Altered expression of thioredoxin reductase-1 in dysplastic bile ducts and cholangiocarcinoma in a hamster model.
- Author:
Byung IL YOON
1
;
Dae Yong KIM
;
Ja June JANG
;
Jeong Hee HAN
Author Information
- Publication Type:Original Article ; Research Support, Non-U.S. Gov't
- Keywords: cholangiocarcinoma; dysplastic bile duct; hamster; thioredoxin reductase-1
- MeSH: Animals; Bile Duct Neoplasms/*enzymology/pathology; Bile Ducts/enzymology/pathology; Cholangiocarcinoma/*enzymology/pathology; Cricetinae; Disease Models, Animal; Immunohistochemistry; Mesocricetus; Precancerous Conditions/*enzymology/pathology; Thioredoxin Reductase (NADPH)/*biosynthesis
- From:Journal of Veterinary Science 2006;7(3):211-216
- CountryRepublic of Korea
- Language:English
- Abstract: Thioredoxin reductase 1 (TrxR) is a homodimeric selenoenzyme catalyzing thioredoxin (Trx) in an NADPHdependent manner. With regard to carcinogenesis, these redox proteins have been implicated in cell proliferation, transformation and anti-apoptosis. In the present study, using a hamster cholangiocarcinoma (ChC) model, we evaluated the immunohistochemical expression pattern of TrxR in precancerous lesions and ChCs as well as in normal bile ducts. The goal of this study was to determine the potential role and importance of TrxR in cholangiocarcinogenesis. For the ChC model, we obtained liver tissue specimens with dysplastic bile ducts prior to the development of ChC 8 weeks after initiation of the experiment and ChC samples at 27 weeks. The immunohistochemical analysis showed diffuse cytoplasmic overexpression of TrxR in the dysplastic bile duct epithelial cells as well as in cholangiocarcinoma; this was comparable to the negative or weakly positive in normal and type 1 hyperplastic bile ducts. However, TrxR appeared to be considerably down-regulated in the ChCs when compared to the higher expression observed in the dysplastic bile ducts. Therefore, these results suggest that TrxR overexpression followed by down-regulation might be an important event in cholangiocarcinogenesis, especially at early stages including the cellular transformation of candidate bile ducts.
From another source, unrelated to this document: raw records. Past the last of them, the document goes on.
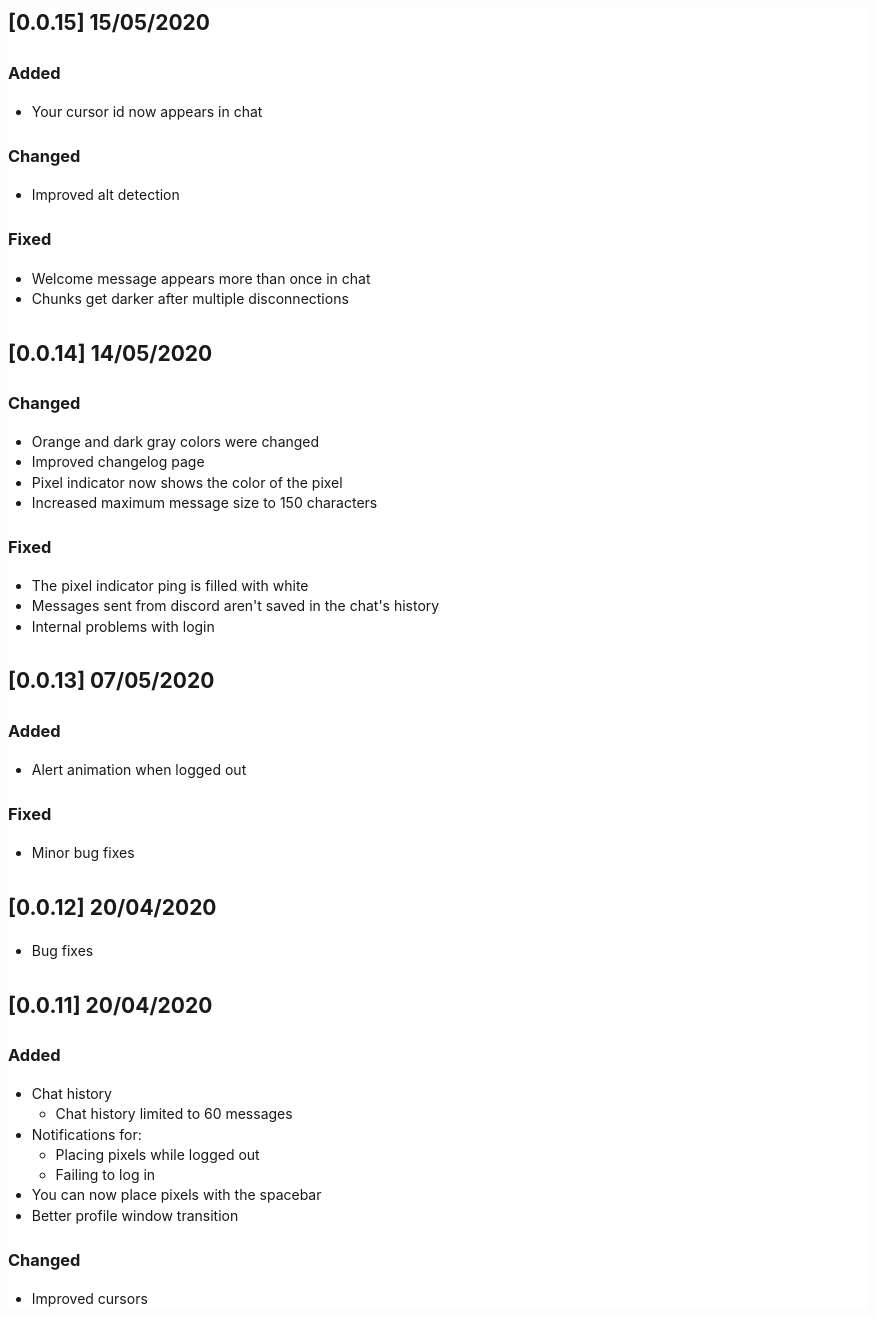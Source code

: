 ## [0.0.15] 15/05/2020
### Added
- Your cursor id now appears in chat

### Changed
- Improved alt detection

### Fixed
- Welcome message appears more than once in chat
- Chunks get darker after multiple disconnections

## [0.0.14] 14/05/2020
### Changed
- Orange and dark gray colors were changed
- Improved changelog page
- Pixel indicator now shows the color of the pixel
- Increased maximum message size to 150 characters

### Fixed
- The pixel indicator ping is filled with white
- Messages sent from discord aren't saved in the chat's history
- Internal problems with login

## [0.0.13] 07/05/2020
### Added
- Alert animation when logged out

### Fixed
- Minor bug fixes

## [0.0.12] 20/04/2020
- Bug fixes

## [0.0.11] 20/04/2020
### Added
- Chat history
  - Chat history limited to 60 messages
- Notifications for:
  - Placing pixels while logged out
  - Failing to log in
- You can now place pixels with the spacebar
- Better profile window transition

### Changed
- Improved cursors
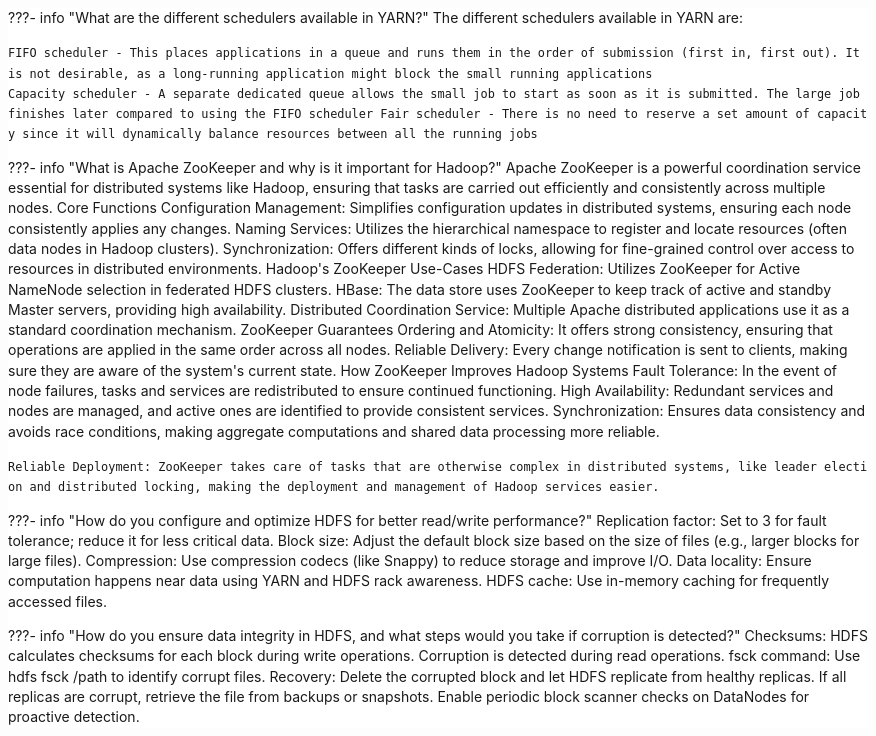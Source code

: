 ???- info "What are the different schedulers available in YARN?"
    The different schedulers available in YARN are:

    FIFO scheduler - This places applications in a queue and runs them in the order of submission (first in, first out). It is not desirable, as a long-running application might block the small running applications
    Capacity scheduler - A separate dedicated queue allows the small job to start as soon as it is submitted. The large job finishes later compared to using the FIFO scheduler Fair scheduler - There is no need to reserve a set amount of capacity since it will dynamically balance resources between all the running jobs

???- info "What is Apache ZooKeeper and why is it important for Hadoop?"
    Apache ZooKeeper is a powerful coordination service essential for distributed systems like Hadoop, ensuring that tasks are carried out efficiently and consistently across multiple nodes.
    Core Functions
    Configuration Management: Simplifies configuration updates in distributed systems, ensuring each node consistently applies any changes.
    Naming Services: Utilizes the hierarchical namespace to register and locate resources (often data nodes in Hadoop clusters).
    Synchronization: Offers different kinds of locks, allowing for fine-grained control over access to resources in distributed environments.
    Hadoop's ZooKeeper Use-Cases
    HDFS Federation: Utilizes ZooKeeper for Active NameNode selection in federated HDFS clusters.
    HBase: The data store uses ZooKeeper to keep track of active and standby Master servers, providing high availability.
    Distributed Coordination Service: Multiple Apache distributed applications use it as a standard coordination mechanism.
    ZooKeeper Guarantees
    Ordering and Atomicity: It offers strong consistency, ensuring that operations are applied in the same order across all nodes.
    Reliable Delivery: Every change notification is sent to clients, making sure they are aware of the system's current state.
    How ZooKeeper Improves Hadoop Systems
    Fault Tolerance: In the event of node failures, tasks and services are redistributed to ensure continued functioning.
    High Availability: Redundant services and nodes are managed, and active ones are identified to provide consistent services.
    Synchronization: Ensures data consistency and avoids race conditions, making aggregate computations and shared data processing more reliable.

    Reliable Deployment: ZooKeeper takes care of tasks that are otherwise complex in distributed systems, like leader election and distributed locking, making the deployment and management of Hadoop services easier.

???- info "How do you configure and optimize HDFS for better read/write performance?"
    Replication factor: Set to 3 for fault tolerance; reduce it for less critical data.
    Block size: Adjust the default block size based on the size of files (e.g., larger blocks for large files).
    Compression: Use compression codecs (like Snappy) to reduce storage and improve I/O. Data locality: Ensure computation happens near data using YARN and HDFS rack awareness.
    HDFS cache: Use in-memory caching for frequently accessed files.

???- info "How do you ensure data integrity in HDFS, and what steps would you take if corruption is detected?"
    Checksums: HDFS calculates checksums for each block during write operations. Corruption is detected during read operations.
    fsck command: Use hdfs fsck /path to identify corrupt files.
    Recovery: Delete the corrupted block and let HDFS replicate from healthy replicas. If all replicas are corrupt, retrieve the file from backups or snapshots.
    Enable periodic block scanner checks on DataNodes for proactive detection.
Further studies are however required to determine whether TrxR may be a potential target molecule for chemoprevention against cholangiocarcinogenesis. In addition, the molecular mechanism as well as the importance of the loss of TrxR in the development of cholangiocarcinoma, following dysplastic transformation of bile duct cells, also remains to be clarified.